Biz Bodrum’dayken babam bir gün İzmir’e geminin tamiri için döndü. Orada tamirdeyken ensesinde bir çıban çıktı. Çıbanı göstermeye doktora gidiyor, meğerse böbrekleri çürümüş, kansermiş. Hepimiz alelacele toparlanıp yanına gittik. Babaannem, oğlumu İstanbul’a götürüp orada tedavi ettireceğim diye ısrar etti, öyle de yaptık. Annem erkek kardeşlerimle İzmir’de kaldı; ben de ablam, babam ve babaannemle İstanbul yoluna düştüm. İstanbul’da bir ev tuttuk, sonra babamı direkt Amerikan Hastanesine götürdük. Oradaki doktor babamın sırtını sıvazladı ve babama boşuna doktor doktor dolaşmamasını söyledi. Bu illetin tedavisi yok demişti. Emin olmak için başka bir doktora daha gittik, o da aynı şeyi söyledi. İstersen yine de açıp bir bakalım diye teklif etmişti. Babamın tepkisi, “Sandık kapağı değil benim karnım, açıp bakacaksınız,” olmuştu. Son zamanlarını hep beraber geçirelim diye annem ve kardeşlerim de yanımıza, İstanbul’a geldiler. Ailecek üç ay geçirdik, üç ayın sonunda babam da sizlere ömür oldu. Öldüğünde saat yediydi. Dünya adeta üstüme yıkılmıştı. Çok acı çekmiştim. Babamı o kadar çok seviyordum ki, kelimeler onu ve ona olan sevgimi betimlemekte kifayetsiz kalır. Erkek çocuk gibi sürekli peşinde dolaşır, yanını bırakmazdım. Uzun boylu ve yağız, tam bir İstanbul beyefendisiydi. Benim kahramanımdı. Daha önce çok kayıplar yaşamıştım ama bu en kötüsüydü. En küçük kardeşim Uğur daha bir buçuk yaşındaydı babamdan öksüz kaldığında. Bense on dört yaşımdaydım.

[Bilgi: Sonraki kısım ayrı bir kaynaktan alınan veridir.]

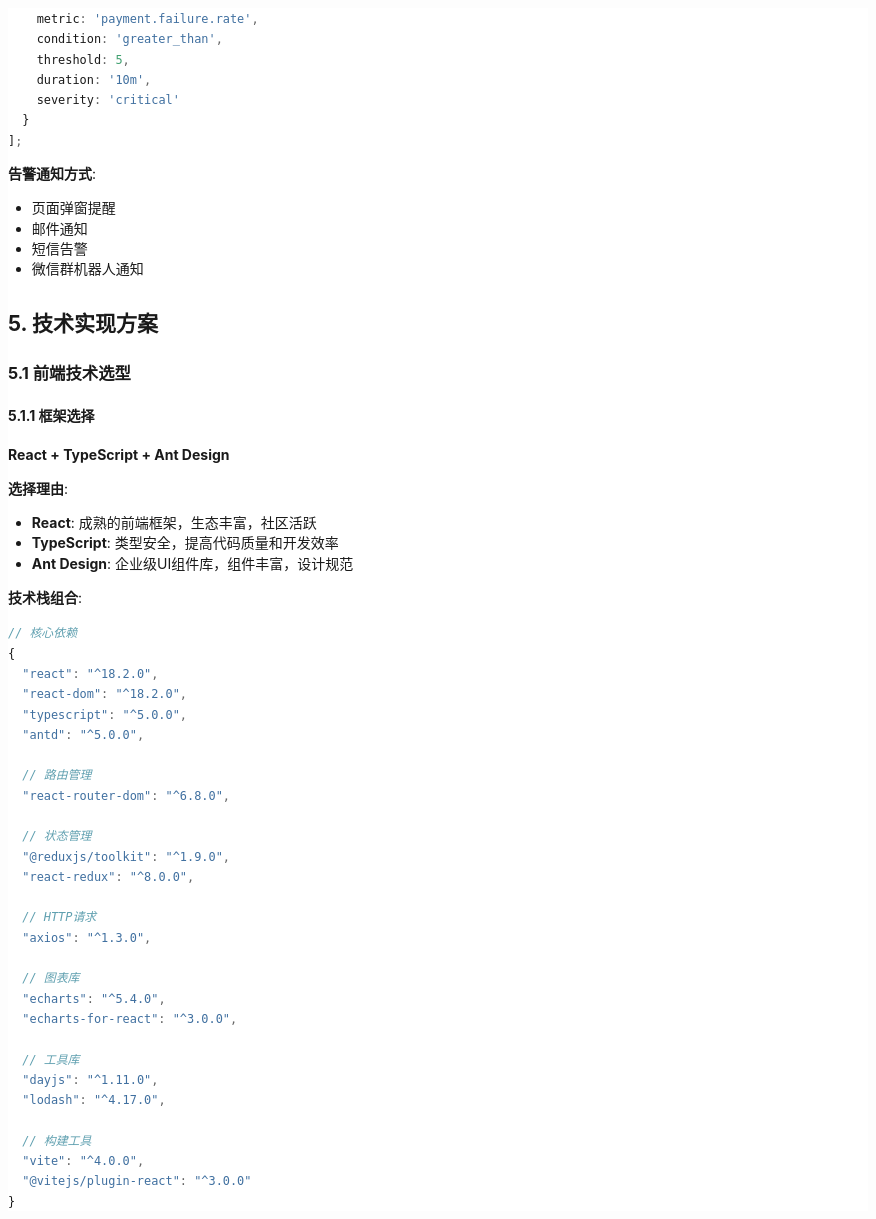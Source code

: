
 ```javascript
    metric: 'payment.failure.rate',
    condition: 'greater_than',
    threshold: 5,
    duration: '10m',
    severity: 'critical'
  }
];
```

**告警通知方式**:
- 页面弹窗提醒
- 邮件通知
- 短信告警
- 微信群机器人通知

## 5. 技术实现方案

### 5.1 前端技术选型

#### 5.1.1 框架选择

**React + TypeScript + Ant Design**

**选择理由**:
- **React**: 成熟的前端框架，生态丰富，社区活跃
- **TypeScript**: 类型安全，提高代码质量和开发效率
- **Ant Design**: 企业级UI组件库，组件丰富，设计规范

**技术栈组合**:
```javascript
// 核心依赖
{
  "react": "^18.2.0",
  "react-dom": "^18.2.0",
  "typescript": "^5.0.0",
  "antd": "^5.0.0",

  // 路由管理
  "react-router-dom": "^6.8.0",

  // 状态管理
  "@reduxjs/toolkit": "^1.9.0",
  "react-redux": "^8.0.0",

  // HTTP请求
  "axios": "^1.3.0",

  // 图表库
  "echarts": "^5.4.0",
  "echarts-for-react": "^3.0.0",

  // 工具库
  "dayjs": "^1.11.0",
  "lodash": "^4.17.0",

  // 构建工具
  "vite": "^4.0.0",
  "@vitejs/plugin-react": "^3.0.0"
}
```
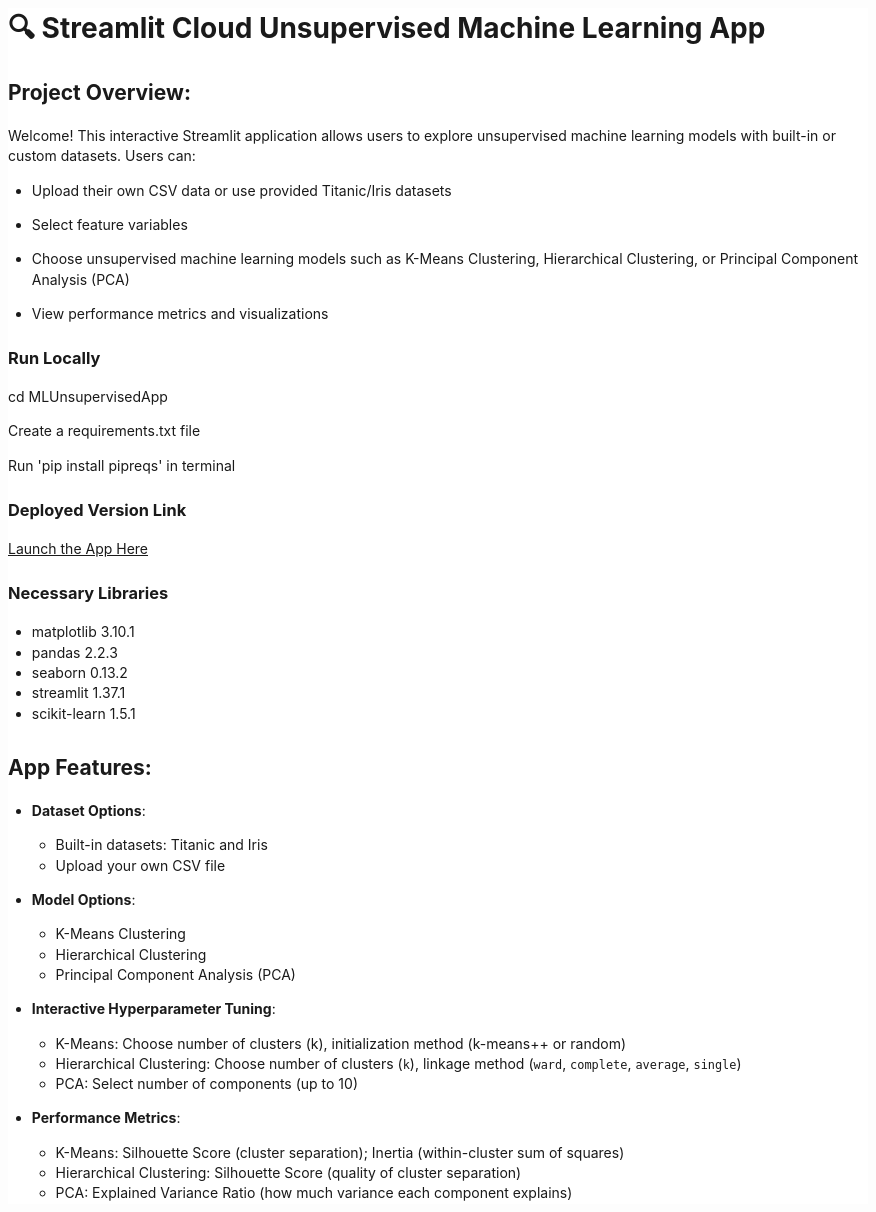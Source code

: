 #  🔍 Streamlit Cloud Unsupervised Machine Learning App

## Project Overview:

Welcome! This interactive Streamlit application allows users to explore unsupervised machine learning models with built-in or custom datasets. Users can:

- Upload their own CSV data or use provided Titanic/Iris datasets

- Select feature variables

- Choose unsupervised machine learning models such as K-Means Clustering, Hierarchical Clustering, or Principal Component Analysis (PCA)

- View performance metrics and visualizations

### Run Locally

cd MLUnsupervisedApp

Create a requirements.txt file

Run 'pip install pipreqs' in terminal

### Deployed Version Link
[Launch the App Here](https://kunisaki-data-science-portfolio-unsupervised-ml-app.streamlit.app/)

### Necessary Libraries
- matplotlib 3.10.1
- pandas 2.2.3
- seaborn 0.13.2
- streamlit 1.37.1
- scikit-learn 1.5.1

## App Features:

- **Dataset Options**:
  - Built-in datasets: Titanic and Iris
  - Upload your own CSV file

- **Model Options**:
  - K-Means Clustering
  - Hierarchical Clustering
  - Principal Component Analysis (PCA)

- **Interactive Hyperparameter Tuning**:
  - K-Means: Choose number of clusters (k), initialization method (k-means++ or random)
  - Hierarchical Clustering: Choose number of clusters (`k`), linkage method (`ward`, `complete`, `average`, `single`)
  - PCA: Select number of components (up to 10)


- **Performance Metrics**:
  - K-Means: Silhouette Score (cluster separation); Inertia (within-cluster sum of squares)
  - Hierarchical Clustering: Silhouette Score (quality of cluster separation)
  - PCA: Explained Variance Ratio (how much variance each component explains)
  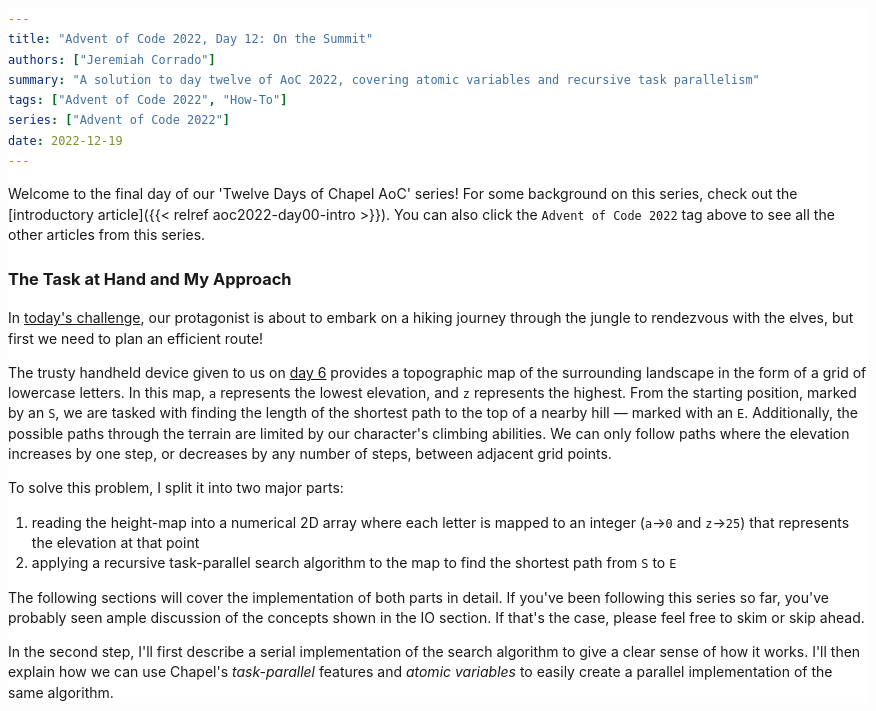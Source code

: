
 ```yaml
---
title: "Advent of Code 2022, Day 12: On the Summit"
authors: ["Jeremiah Corrado"]
summary: "A solution to day twelve of AoC 2022, covering atomic variables and recursive task parallelism"
tags: ["Advent of Code 2022", "How-To"]
series: ["Advent of Code 2022"]
date: 2022-12-19
---
```



Welcome to the final day of our 'Twelve Days of Chapel AoC' series! For some
background on this series, check out the [introductory article]({{< relref aoc2022-day00-intro >}}).
You can also click the `Advent of Code 2022` tag above to see all the other
articles from this series.





### The Task at Hand and My Approach

In [today's challenge](https://adventofcode.com/2022/day/12),
our protagonist is about to embark on a hiking journey through the jungle
to rendezvous with the elves, but first we need to plan an efficient route!

The trusty handheld device given to us on [day 6](https://adventofcode.com/2022/day/6)
provides a topographic map of the surrounding landscape in the form of a grid
of lowercase letters. In this map, `a` represents the lowest elevation, and `z`
represents the highest. From the starting position, marked by an `S`, we are
tasked with finding the length of the shortest path to the top of a nearby
hill — marked with an `E`. Additionally, the possible paths through the terrain
are limited by our character's climbing abilities. We can only follow paths
where the elevation increases by one step, or decreases by any number of steps,
between adjacent grid points.

To solve this problem, I split it into two major parts:

1. reading the height-map into a numerical 2D array where each letter is
  mapped to an integer (`a`->`0` and `z`->`25`) that represents the
  elevation at that point
2. applying a recursive task-parallel search algorithm to the map to find the
  shortest path from `S` to `E`

The following sections will cover the implementation of both parts in detail.
If you've been following this series so far, you've probably seen ample
discussion of the concepts shown in the IO section. If that's the case,
please feel free to skim or skip ahead.

In the second step, I'll first describe a serial implementation of the
search algorithm to give a clear sense of how it works. I'll then explain
how we can use Chapel's *task-parallel* features and *atomic variables*
to easily create a parallel implementation of the same algorithm.
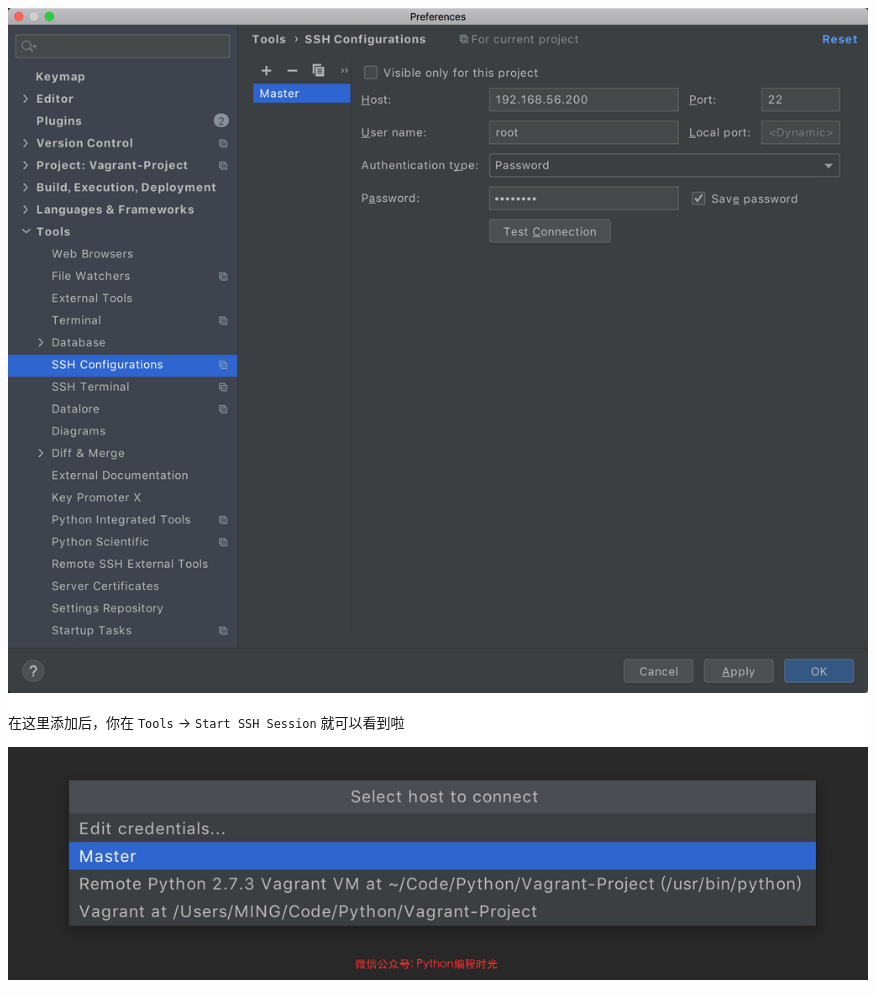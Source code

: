 ![image4](img/pycharm完全使用指南/image-20210327111036942.png)

在这里添加后，你在 `Tools` -> `Start SSH Session` 就可以看到啦

![image5](img/pycharm完全使用指南/20210327111151.png)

Babamın ölümünden sonra annem İzmir’e dönmek istedi. Beni ve ablamı da yanına alacaktı ama babaannem izin vermedi. Erkek kardeşlerim Fethiye annemle İzmir’e döndüler, ablamla ben ise babaannem ile İstanbul’da kaldık. Mesafeler bizi ayırmış olsa da Fethiye annem ile iletişimimiz hiçbir zaman kesilmedi. O zamanlar telefon olmadığı için sürekli mektuplaşırdık. Seneler sonra ben evlendiğimde evimi ziyarete bile gelmişti. Aramızdaki bağ o vefat edene kadar hiç kopmadı. Kardeşlerimle de kopmadı.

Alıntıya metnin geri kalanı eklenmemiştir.